For all of the seasons being predicted in this particular forecast, El Niño is the most likely category, with the red bars towering over the other bars. During the latter part of 2014 its probability is near or above 80%. This is a fairly confident forecast for El Niño, but it does still leave about a 20% (1 in 5) chance of it not happening.

### So what does historical probability tell us?

An 80% chance is a pretty high probability, which means if the climate were a betting game, we’d be wise to bet on El Niño. But what if the models predicted that the odds of El Niño this winter were 50%? Should we shrug that off?

This is where it helps to have a second kind of information: the climatological probability—the average odds of El Niño, La Niña, and neutral conditions based on how frequently they’ve occurred over a long historical record.

When people envision random chance (“we don’t know”), they may think of a two-sided coin flip, with each side having a 50% chance of occurring. However, in the case of ENSO forecasting there are three possible outcomes: El Niño, neutral, and La Niña. Imagine a coin with a very thick edge, so that the chances of getting heads, tails, or having the coin land on its edge are all 33.3%. For any random coin toss—any given season we might consider—intuition might tell us there is a 1 in 3 chance of it being an El Niño season.

While a 1 in 3 chance of El Niño, neutral, or La Niña is a reasonable starting point for a “first guess” as to what we might expect, observations from a recent 30-year period tell a somewhat different story. Those *baseline, *or* climatological* probabilities, are shown on the chart as dashed lines.

As you can see in the figure, the climatological probabilities are not flat, horizontal lines at 33.3% all year round. Rather, they vary noticeably by season. Looking at the lines on the figure, we see that during NDJ (November-December-January), the climatological probability for El Niño or La Niña is higher than at any other time of the year, and exceeds 35% for each, leaving less than a 30% likelihood for neutral ENSO. By contrast, during the late spring and summer the reverse is true, as the typical chance of neutral conditions exceeds 50%.

Any bar that is greater than the dashed line of the same color (showing the climatological probability) indicates a heightened chance of that ENSO category occurring relative to the historical average. For example, in the case of the second season being forecast in the figure (JJA), the probability of El Niño is 69% (red bar), but the climatological probability is only 26% (red line), meaning that the chance of it occurring is considerably higher than average—more than double.
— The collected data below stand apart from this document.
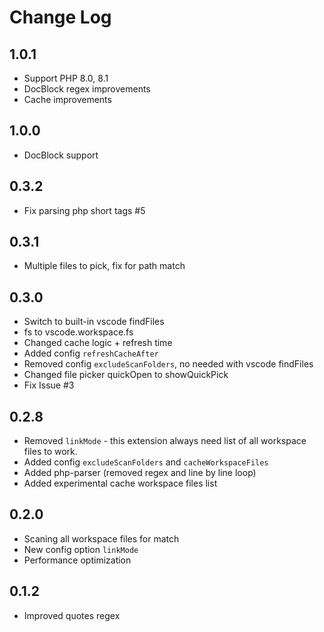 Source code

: # Change Log

## 1.0.1

- Support PHP 8.0, 8.1
- DocBlock regex improvements
- Cache improvements

## 1.0.0

- DocBlock support

## 0.3.2

- Fix parsing php short tags #5

## 0.3.1

- Multiple files to pick, fix for path match

## 0.3.0

- Switch to built-in vscode findFiles
- fs to vscode.workspace.fs
- Changed cache logic + refresh time
- Added config `refreshCacheAfter`
- Removed config `excludeScanFolders`, no needed with vscode findFiles
- Changed file picker quickOpen to showQuickPick
- Fix Issue #3

## 0.2.8

- Removed `linkMode` - this extension always need list of all workspace files to work.
- Added config `excludeScanFolders` and `cacheWorkspaceFiles`
- Added php-parser (removed regex and line by line loop)
- Added experimental cache workspace files list

## 0.2.0

- Scaning all workspace files for match
- New config option `linkMode`
- Performance optimization

## 0.1.2

- Improved quotes regex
The difference between the forecast probability and the climatological probability, called the *probability anomaly *(69% minus 26%, or 43% in this example), can be important in decision-making, such as in the case when El Niño is associated with drought and/or increased forest fire danger. When a consequence is negative, the probability anomaly may be as important as the actual probability in terms of preparedness for adverse impacts.

Going back to our hypothetical example, if the probability of El Niño this winter were 50% instead of 80%, that would still represent an increase of 24% above the historical average odds. If we were trying to evaluate risk or vulnerability to an EL Niño-related impact, it would help us to consider the odds within the longer-term context.

### Why are the odds different in different seasons?

This seasonal difference in the climatological probabilities of El Niño or La Niña is related to the fact that, during fall, the year-to-year variability of the sea surface temperature (SST) in the Niño3.4 region is usually larger than it is in the spring, so that excursions below -0.5C or above 0.5C are more frequent in fall. This seasonal change in the amount of variability is consistent with the fact that that spring is often the time of year when El Niño or La Niña events are either at their very beginning or have just ended, so the SSTs tend to be closer to their average, while during fall and early winter, ENSO events are in full swing and typically peak.

Although an explanation of why ENSO events follow this seasonal cycle is not fully known and is still being actively researched, facts that are agreed to play a role are, first, that the normal SST in the Niño3.4 region follows a seasonal cycle in which it is warmest during April to June each year, and coldest during November to January.

It is thought that El Niño is encouraged to develop around May because it is usually the basin’s warmest time of year. If other conditions are also met—such as westerly low level wind anomalies that can warm the ocean temperatures above their average, as we observed early this year—the basin is already in a favorable, warm state.

As for why ENSO events tend to dissipate about 9-12 months later, there is a theory called *Delayed Oscillator Theory* (Suarez and Schopf 1988), in which the low-level westerly wind anomalies trigger two oceanic waves—first, a Kelvin wave that moves to the east and increases the oceanic heat content to the east of the anomalous wind location; and second, a Rossby wave that moves to the west until it hits the Indonesia land mass. The Rossby wave then reflects back toward the east as a “reverse” Kelvin wave, and it acts to cool the subsurface. The cooling subsequently ends the El Niño episode (and sometimes even triggers a La Niña event) about 10 months after it had begun.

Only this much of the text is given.